_Exercise objective_. Match on the string "experimental" in the entries below and return every matching line.
↓↓↓
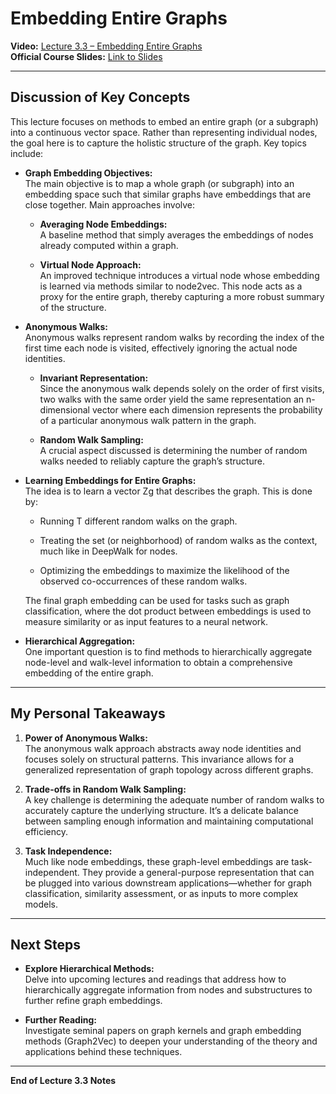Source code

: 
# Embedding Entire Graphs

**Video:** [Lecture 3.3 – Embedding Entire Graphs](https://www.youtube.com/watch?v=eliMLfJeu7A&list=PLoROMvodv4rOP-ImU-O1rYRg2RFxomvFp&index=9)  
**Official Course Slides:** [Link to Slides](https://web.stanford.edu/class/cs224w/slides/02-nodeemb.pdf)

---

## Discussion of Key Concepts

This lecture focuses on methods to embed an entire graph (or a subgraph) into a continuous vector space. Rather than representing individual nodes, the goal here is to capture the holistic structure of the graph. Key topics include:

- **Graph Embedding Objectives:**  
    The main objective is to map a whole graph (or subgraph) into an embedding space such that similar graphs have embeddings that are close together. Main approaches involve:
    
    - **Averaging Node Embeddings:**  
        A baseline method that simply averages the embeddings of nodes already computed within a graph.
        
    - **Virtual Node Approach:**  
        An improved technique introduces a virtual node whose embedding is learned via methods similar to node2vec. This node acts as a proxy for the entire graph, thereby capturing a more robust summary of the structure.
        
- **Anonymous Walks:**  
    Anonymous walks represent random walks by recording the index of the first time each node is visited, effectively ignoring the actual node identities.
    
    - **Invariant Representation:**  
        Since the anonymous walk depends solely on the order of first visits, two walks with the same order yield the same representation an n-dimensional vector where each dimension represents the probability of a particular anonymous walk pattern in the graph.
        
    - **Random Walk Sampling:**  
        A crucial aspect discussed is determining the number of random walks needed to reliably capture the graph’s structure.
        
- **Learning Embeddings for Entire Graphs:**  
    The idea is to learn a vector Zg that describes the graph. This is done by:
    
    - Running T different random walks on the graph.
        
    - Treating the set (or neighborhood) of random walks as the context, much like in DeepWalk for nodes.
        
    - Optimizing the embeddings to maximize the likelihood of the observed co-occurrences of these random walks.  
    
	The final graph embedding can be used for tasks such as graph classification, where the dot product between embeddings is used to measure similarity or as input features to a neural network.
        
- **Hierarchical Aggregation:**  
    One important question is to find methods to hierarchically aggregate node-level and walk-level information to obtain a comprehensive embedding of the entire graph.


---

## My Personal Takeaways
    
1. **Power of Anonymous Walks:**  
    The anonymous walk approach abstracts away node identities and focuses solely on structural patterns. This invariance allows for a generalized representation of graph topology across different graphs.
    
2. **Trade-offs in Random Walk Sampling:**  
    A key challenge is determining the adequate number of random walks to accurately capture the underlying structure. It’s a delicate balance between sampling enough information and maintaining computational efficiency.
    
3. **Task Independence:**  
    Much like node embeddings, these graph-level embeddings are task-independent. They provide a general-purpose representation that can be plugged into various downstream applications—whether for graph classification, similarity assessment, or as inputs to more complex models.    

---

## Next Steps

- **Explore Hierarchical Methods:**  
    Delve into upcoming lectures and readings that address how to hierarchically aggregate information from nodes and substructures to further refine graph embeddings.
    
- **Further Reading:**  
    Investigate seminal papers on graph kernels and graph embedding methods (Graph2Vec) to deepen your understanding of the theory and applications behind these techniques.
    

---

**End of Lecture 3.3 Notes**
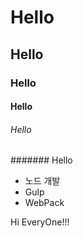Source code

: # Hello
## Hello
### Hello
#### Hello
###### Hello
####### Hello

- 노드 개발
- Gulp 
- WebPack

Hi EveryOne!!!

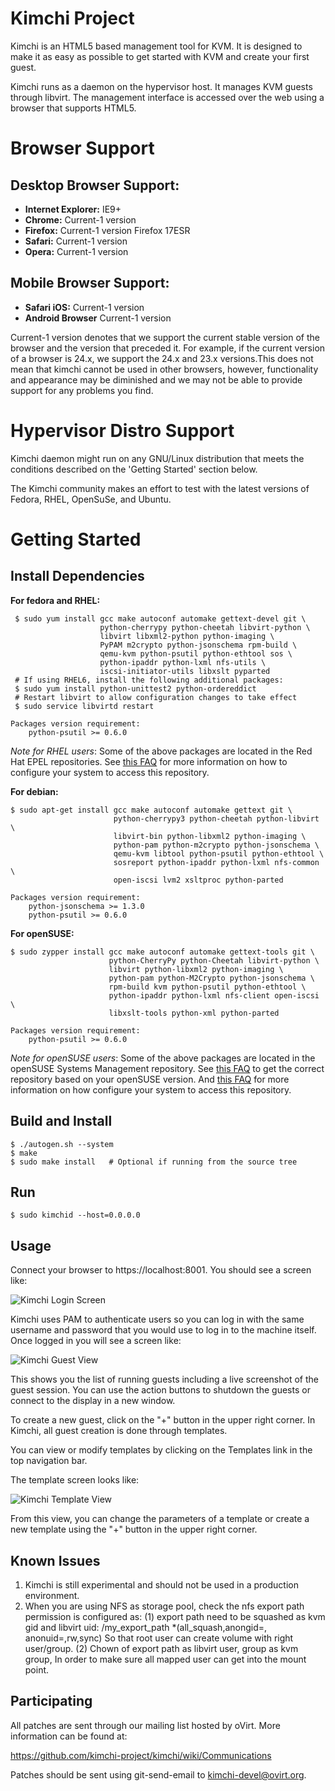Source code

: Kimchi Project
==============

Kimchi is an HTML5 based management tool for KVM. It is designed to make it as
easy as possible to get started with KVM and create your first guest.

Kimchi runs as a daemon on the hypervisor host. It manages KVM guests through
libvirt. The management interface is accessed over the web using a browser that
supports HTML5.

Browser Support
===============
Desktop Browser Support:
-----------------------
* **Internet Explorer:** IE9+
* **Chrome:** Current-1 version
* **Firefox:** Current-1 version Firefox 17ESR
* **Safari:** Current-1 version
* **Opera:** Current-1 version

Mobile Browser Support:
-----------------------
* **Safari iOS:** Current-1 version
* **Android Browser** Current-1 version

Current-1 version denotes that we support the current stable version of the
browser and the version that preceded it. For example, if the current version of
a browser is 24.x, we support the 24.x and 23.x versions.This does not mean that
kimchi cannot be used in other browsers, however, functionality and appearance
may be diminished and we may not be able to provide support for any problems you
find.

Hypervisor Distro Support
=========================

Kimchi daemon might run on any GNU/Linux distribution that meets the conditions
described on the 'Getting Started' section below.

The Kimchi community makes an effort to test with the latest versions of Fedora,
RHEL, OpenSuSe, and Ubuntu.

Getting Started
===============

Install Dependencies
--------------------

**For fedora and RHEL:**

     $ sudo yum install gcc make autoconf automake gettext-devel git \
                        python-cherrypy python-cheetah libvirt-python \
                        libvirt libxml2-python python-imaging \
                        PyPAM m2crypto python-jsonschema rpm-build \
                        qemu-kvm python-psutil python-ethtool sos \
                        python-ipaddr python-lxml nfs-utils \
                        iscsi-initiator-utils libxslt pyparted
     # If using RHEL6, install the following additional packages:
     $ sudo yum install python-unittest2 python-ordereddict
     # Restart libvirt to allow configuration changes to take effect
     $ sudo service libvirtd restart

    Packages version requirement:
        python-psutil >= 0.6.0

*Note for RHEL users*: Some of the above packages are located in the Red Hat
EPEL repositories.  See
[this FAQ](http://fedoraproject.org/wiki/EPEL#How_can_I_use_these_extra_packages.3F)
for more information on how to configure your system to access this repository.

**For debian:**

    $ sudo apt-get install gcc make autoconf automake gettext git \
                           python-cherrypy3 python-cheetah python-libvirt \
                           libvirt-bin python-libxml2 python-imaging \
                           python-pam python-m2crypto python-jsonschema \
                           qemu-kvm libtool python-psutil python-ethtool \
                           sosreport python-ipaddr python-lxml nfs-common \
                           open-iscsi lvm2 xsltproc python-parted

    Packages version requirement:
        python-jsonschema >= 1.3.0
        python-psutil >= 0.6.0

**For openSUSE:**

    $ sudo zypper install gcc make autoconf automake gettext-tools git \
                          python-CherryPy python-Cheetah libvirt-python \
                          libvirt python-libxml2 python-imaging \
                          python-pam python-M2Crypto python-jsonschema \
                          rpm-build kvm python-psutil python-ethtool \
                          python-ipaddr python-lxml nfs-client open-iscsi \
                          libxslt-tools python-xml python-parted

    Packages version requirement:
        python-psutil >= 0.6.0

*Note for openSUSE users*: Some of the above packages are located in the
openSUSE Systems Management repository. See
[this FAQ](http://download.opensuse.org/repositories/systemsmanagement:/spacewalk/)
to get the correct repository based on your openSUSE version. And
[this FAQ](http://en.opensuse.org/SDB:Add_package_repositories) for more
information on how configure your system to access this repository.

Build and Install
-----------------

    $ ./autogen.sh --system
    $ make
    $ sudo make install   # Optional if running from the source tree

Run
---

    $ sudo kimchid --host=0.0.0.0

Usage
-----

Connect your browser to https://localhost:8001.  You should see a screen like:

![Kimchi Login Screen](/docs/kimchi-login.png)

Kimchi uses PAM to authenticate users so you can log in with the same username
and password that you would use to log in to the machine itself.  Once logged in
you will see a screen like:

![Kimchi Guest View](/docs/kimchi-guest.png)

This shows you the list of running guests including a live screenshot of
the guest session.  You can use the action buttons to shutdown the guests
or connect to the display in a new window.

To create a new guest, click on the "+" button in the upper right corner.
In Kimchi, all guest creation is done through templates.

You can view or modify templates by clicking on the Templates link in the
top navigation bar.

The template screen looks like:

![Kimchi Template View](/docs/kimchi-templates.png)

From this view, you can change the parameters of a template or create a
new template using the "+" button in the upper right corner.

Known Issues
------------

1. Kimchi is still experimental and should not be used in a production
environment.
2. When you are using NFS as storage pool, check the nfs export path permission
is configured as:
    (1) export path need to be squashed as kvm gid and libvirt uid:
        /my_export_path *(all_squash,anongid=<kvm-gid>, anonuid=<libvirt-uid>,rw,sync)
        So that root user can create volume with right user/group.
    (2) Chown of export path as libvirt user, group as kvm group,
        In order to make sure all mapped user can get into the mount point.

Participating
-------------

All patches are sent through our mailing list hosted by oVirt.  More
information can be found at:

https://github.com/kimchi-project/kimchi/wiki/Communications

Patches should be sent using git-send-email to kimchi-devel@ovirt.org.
↑↑↑
↓↓↓
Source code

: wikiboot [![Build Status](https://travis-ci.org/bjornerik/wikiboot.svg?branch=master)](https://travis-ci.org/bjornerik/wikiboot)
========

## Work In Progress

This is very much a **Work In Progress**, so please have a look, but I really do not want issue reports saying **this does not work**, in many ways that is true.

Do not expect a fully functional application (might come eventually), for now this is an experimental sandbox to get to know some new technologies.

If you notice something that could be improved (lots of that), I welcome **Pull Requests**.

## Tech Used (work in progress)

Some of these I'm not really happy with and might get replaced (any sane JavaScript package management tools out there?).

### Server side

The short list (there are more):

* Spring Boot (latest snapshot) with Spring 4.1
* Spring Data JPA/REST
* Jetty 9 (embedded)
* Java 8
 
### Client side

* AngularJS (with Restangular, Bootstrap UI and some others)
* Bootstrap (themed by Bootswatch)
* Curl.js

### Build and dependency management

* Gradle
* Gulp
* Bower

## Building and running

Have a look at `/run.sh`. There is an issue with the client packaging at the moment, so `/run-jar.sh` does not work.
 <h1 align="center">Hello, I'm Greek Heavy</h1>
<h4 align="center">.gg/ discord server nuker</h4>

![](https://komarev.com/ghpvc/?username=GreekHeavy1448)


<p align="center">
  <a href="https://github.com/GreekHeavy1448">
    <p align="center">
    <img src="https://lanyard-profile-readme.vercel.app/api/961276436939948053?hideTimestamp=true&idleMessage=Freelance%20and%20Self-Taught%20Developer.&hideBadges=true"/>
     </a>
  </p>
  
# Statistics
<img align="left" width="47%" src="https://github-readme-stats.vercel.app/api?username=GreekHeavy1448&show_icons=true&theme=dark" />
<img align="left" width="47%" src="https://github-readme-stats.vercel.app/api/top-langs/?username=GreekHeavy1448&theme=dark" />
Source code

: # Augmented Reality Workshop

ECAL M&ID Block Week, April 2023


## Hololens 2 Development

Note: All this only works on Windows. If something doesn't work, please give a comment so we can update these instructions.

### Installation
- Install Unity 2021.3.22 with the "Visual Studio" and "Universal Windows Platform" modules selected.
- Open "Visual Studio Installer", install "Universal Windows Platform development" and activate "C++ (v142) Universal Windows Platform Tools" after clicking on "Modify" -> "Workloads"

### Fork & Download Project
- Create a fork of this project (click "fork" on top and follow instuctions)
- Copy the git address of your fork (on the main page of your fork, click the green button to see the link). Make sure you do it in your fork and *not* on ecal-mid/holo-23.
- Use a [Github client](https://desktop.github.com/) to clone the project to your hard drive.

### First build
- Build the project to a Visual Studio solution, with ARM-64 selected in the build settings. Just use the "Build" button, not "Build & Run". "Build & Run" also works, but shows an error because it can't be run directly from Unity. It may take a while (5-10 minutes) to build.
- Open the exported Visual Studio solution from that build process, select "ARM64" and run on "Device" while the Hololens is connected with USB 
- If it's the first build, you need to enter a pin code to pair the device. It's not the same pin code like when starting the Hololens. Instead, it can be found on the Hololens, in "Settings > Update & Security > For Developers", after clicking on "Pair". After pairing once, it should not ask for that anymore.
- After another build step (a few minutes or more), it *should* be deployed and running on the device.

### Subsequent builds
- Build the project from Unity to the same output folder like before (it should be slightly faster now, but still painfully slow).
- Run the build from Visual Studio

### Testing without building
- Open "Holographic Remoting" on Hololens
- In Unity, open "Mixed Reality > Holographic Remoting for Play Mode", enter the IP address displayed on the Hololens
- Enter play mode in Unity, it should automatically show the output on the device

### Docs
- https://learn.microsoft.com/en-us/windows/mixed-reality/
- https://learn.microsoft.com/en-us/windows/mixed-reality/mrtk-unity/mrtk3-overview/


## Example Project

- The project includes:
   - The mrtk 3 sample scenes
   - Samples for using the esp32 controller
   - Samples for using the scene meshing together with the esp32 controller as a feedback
↑↑↑
_Answer below_.
1. Kimchi is still experimental and should not be used in a production
Do not expect a fully functional application (might come eventually), for now this is an experimental sandbox to get to know some new technologies.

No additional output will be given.